Effective July 1, 2013, West Virginia state and local sales and use taxes do not apply to purchases of "food and food ingredients.” A phaseout of the 6% “food tax” was initiated in 2006.  State and local sales and use taxes continue to apply to purchases of soft drinks, prepared food, food sold in a heated state, food sold with eating utensils provided by the seller, and vending machine food.(Press Release, West Virginia Gov. Earl Ray Tomblin, July 1, 2013)

(07/22/2013)

West Virginia has enacted legislation that adds affiliate nexus provisions to the use tax article of the West Virginia Code.

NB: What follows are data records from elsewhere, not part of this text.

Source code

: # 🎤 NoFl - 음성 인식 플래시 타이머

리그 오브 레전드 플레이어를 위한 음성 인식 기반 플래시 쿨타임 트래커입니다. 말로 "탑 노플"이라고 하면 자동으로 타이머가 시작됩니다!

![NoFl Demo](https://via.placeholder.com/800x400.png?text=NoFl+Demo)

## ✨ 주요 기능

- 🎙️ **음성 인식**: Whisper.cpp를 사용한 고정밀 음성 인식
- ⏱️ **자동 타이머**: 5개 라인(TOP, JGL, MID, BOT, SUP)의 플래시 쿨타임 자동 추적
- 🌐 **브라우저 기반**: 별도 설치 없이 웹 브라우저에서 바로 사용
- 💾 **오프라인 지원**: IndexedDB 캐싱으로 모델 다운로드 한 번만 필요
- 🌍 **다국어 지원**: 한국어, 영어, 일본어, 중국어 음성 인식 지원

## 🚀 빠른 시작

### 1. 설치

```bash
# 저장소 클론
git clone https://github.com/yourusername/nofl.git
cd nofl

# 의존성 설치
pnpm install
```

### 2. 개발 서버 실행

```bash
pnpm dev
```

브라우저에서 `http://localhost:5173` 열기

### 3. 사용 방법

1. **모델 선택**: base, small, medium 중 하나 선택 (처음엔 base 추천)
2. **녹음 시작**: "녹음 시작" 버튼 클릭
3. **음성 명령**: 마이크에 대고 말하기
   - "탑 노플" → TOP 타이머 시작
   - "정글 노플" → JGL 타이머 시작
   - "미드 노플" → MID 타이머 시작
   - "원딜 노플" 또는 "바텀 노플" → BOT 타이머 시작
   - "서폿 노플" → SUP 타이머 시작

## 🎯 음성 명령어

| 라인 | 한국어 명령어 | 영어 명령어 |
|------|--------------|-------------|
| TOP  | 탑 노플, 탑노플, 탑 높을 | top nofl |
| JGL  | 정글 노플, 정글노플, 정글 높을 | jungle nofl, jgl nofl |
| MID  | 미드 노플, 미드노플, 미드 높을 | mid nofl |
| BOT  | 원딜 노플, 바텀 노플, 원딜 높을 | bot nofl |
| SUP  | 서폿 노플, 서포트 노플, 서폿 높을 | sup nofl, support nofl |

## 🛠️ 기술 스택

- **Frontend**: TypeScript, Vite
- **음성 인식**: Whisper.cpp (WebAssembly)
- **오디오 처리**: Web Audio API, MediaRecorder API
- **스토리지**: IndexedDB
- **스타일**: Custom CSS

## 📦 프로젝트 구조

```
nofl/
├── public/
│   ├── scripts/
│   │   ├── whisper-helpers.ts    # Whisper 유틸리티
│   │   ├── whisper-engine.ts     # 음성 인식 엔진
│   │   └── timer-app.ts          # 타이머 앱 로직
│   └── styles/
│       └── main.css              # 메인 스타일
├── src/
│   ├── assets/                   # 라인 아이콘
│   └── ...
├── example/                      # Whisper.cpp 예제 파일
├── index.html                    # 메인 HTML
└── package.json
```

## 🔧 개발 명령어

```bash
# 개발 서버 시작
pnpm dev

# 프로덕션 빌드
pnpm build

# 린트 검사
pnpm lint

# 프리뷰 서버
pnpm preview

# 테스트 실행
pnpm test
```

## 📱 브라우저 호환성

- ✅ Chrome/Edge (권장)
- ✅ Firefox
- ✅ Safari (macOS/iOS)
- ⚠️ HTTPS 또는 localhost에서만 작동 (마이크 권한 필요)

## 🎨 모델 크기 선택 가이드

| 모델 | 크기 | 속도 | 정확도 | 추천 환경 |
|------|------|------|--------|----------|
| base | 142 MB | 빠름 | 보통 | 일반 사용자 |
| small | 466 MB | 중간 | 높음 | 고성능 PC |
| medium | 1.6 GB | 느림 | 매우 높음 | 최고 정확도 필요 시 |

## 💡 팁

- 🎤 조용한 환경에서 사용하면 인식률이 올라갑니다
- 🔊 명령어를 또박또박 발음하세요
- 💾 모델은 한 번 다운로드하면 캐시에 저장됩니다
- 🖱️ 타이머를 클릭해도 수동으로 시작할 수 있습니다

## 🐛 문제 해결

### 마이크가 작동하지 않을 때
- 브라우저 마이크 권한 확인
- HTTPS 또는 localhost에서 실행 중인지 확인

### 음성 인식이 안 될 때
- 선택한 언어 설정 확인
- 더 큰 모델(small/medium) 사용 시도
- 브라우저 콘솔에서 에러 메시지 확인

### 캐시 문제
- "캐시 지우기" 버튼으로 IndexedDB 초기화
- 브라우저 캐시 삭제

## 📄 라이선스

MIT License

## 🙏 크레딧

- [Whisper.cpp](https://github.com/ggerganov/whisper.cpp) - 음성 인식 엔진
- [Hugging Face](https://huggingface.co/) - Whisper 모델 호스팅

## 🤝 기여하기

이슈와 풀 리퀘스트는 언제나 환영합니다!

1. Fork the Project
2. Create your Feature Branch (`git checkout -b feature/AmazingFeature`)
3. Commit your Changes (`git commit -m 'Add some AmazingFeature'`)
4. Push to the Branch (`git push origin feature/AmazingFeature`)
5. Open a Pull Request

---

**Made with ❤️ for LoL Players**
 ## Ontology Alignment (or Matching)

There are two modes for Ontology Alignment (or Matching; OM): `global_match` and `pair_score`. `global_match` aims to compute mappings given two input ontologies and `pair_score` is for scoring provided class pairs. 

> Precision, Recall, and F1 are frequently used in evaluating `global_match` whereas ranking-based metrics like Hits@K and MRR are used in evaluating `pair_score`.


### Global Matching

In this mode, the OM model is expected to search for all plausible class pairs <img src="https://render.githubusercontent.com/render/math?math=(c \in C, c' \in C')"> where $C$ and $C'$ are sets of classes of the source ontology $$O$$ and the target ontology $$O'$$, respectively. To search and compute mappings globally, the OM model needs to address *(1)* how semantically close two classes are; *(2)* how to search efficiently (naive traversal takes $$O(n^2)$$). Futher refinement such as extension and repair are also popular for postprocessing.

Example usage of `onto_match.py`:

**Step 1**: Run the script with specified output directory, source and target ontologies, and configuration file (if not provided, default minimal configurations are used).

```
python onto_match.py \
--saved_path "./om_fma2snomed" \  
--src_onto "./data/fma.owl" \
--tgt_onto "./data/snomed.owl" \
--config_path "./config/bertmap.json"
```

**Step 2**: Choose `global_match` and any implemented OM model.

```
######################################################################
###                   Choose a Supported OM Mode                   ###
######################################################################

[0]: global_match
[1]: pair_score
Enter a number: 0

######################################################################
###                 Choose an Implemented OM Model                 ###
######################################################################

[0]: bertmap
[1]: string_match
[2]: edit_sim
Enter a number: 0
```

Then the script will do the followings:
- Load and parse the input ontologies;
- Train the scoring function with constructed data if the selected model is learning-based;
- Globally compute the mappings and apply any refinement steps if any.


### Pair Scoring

Effective January 1, 2014, the legislation expands the definition of "retailer engaging in business in this state", to include any retailer that is related to, or part of a "unitary business" with, a person, entity, or business that, without regard to whether the retailer is admitted to do business in West Virginia, is a subsidiary of the retailer, or is related to or unitary with the retailer as a "related entity," a "related member," or part of a "unitary business" that (1) under an agreement with (or in cooperation with) the related retailer, maintains an office, distribution house, sales house, warehouse or other place of business in West Virginia; (2) performs a "service" in-state in connection with tangible personal property or services sold by the retailer or any related entity, related member, or part of the unitary business; (3) by an agent, representative (regardless of name called), or employee, performs a service in-state in connection with tangible personal property or services sold by the retailer or any related entity, related member, or part of the unitary business; or (4) directly, or through or by an agent, representative, or employee located in (or present in) West Virginia, solicits business in the state for or on behalf of the retailer or any related entity, related member, or part of the unitary business. Per the definition in the state’s Corporation Net Income Tax Act, "Unitary business" means a single economic enterprise made up of separate parts of (1) a single business entity; or (2) a commonly controlled group of business entities that are sufficiently interdependent, integrated, and interrelated through their activities so as to provide a synergy and mutual benefit that produces a sharing or exchange of value among them and a significant flow of value to the separate parts. (H.B. 2754, Laws 2013)

(05/23/2013)

The federal Marketplace Fairness Act of 2013 was introduced in the House of Representatives and the Senate on February 14, 2013.  If passed, the bill would authorize states that meet certain requirements to require remote sellers that do not meet a "small seller exception" to collect their state and local sales and use taxes.  Under the legislation, a state would be authorized to require a remote seller to collect sales and use taxes only if the remote seller has gross annual receipts in total remote sales in the United States of more than $1 million in the preceding calendar year.

 

Member states of the Streamlined Sales and Use Tax (SST) Agreement would be authorized to require all sellers that do not qualify for the small seller exception to collect and remit sales and use taxes with respect to remote sales sourced to that member state pursuant to the provisions of the SST Agreement. The SST Agreement would have to include certain minimum simplification requirements. An SST member state could begin to exercise authority under the Act beginning 90 days after the state publishes notice of its intent to exercise such authority, but no earlier than the first day of the calendar quarter that is at least 90 days after the date of the enactment of the Act.

 

States that are not members of the SST Agreement would be authorized, notwithstanding any other provision of law, to require all sellers that do not qualify for the small seller exception to collect and remit sales and use taxes with respect to remote sales sourced to the state if the state implements certain minimum simplification requirements. The authority would begin no earlier than the first day of the calendar quarter that is at least six months after the state enacts legislation to exercise the authority granted by the Act.

 

To enforce collection requirements on remote sellers that do not meet the small seller exception, states that are not members of the SST Agreement would have to implement the minimum simplification requirements listed below. For SST member states to have collection authority, the requirements would have to be included in the SST Agreement.

 

-       A single entity within the state responsible for all state and local sales and use tax administration, return processing, and audits for remote sales sourced to the state

-       A single audit of a remote seller for all state and local taxing jurisdictions within that state

-       A single sales and use tax return to be used by remote sellers to be filed with the single entity responsible for tax administration.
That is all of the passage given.